In honor of the exciting new year opening up before us, I’d like to print the audaciously appropriate poem below.
It’s been around a while in various forms and unfortunately, the author is unknown – I sure with she would step forward and receive accolades for her genius.
And genius it is.
The gold standard of an exceptional poem is that it has the reader nodding or weeping or laughing in reaction. This poem does all those things for me. The author truly understands my 10-extra-pounds angst all too well after our 10-day anniversary cruise in Sept. followed by the holidays. Blech. I feel like the Michelin Man looks.
Kudos to “Author Unknown” wherever you are!
T’was the month after Christmas,
and all through the house,
nothing would fit me,
not even a blouse.
The cookies I’d nibbled,
the chocolate I’d taste
at the holiday parties
had gone to my waist.
When I got on the scales
there arose such a number!
When I walked to the store
less a walk than a lumber,
I’d remember the marvelous meals I’d prepared;
the gravies and sauces and beef nicely rared;
the dips and the meatballs, the bread and the cheese
and the way I’d never said, “No thank you, please.”
As I dressed myself and struggled to zip
the skirt that was gaping askew on my hip,
I said to myself, as only I can,
“You can’t spend a winter as wide as a van!”

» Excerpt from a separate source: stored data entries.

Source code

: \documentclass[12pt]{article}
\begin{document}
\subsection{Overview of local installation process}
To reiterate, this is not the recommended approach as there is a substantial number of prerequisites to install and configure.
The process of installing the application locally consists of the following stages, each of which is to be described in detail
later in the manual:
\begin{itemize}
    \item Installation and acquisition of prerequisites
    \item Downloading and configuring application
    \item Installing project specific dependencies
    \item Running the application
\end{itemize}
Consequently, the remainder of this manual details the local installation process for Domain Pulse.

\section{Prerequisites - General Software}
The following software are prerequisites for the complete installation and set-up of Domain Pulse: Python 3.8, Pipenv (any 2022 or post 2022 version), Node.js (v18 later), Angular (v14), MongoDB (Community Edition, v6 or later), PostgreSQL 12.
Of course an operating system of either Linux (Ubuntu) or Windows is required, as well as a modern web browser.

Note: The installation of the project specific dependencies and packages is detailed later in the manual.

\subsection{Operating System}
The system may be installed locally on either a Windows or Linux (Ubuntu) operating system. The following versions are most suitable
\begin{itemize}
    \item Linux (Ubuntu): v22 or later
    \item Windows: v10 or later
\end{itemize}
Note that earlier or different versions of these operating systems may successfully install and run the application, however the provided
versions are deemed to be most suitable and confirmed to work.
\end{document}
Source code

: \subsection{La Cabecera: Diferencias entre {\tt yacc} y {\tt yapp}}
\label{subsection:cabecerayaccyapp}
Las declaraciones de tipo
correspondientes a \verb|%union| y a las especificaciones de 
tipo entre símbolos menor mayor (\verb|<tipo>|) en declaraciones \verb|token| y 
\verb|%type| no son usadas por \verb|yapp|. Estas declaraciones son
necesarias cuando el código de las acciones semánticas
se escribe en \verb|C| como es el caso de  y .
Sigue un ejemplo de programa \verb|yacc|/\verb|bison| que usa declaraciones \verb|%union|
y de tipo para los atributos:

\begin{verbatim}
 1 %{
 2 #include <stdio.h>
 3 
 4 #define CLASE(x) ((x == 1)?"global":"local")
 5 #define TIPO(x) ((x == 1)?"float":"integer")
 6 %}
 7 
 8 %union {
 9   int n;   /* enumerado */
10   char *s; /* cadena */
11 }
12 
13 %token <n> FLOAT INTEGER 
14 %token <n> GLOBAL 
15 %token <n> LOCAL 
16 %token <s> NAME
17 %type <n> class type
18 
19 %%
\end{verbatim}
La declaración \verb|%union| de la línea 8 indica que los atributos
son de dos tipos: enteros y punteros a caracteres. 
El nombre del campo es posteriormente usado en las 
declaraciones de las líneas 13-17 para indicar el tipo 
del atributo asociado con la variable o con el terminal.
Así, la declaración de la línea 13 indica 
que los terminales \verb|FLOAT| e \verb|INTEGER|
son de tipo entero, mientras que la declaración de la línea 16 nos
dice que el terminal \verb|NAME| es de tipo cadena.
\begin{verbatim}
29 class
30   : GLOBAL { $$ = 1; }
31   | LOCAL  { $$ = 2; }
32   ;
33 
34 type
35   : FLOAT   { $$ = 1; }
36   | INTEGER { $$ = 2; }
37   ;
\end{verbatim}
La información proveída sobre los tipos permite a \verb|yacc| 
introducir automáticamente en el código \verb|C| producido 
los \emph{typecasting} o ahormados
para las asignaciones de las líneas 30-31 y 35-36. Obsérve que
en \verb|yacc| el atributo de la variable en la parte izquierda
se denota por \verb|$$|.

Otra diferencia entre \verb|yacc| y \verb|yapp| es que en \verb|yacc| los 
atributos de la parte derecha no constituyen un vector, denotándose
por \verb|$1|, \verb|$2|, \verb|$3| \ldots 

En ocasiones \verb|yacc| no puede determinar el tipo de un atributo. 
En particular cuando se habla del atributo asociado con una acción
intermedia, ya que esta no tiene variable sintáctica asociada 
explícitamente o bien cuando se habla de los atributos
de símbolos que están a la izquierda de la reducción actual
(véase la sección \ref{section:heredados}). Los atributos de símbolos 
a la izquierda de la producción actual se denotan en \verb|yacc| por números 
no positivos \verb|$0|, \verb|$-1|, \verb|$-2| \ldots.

So away wih the last of the sour cream dip.
Get rid of the fruitcake, each cracker and chip.
Every last food that I like must be banished
till all the additional ounces have vanished.
I won’t have a cookie, not even a lick.
I’ll chew only on this here green celery stick.
I won’t have hot biscuits or cornbread or pie.
I’ll munch on a carrot and quietly cry.
I’m hungry, I’m lonesome, and life is a bore …
but isn’t that what January is for?
Unable to giggle, no longer a riot;
Happy New Year to all, and to all a good diet.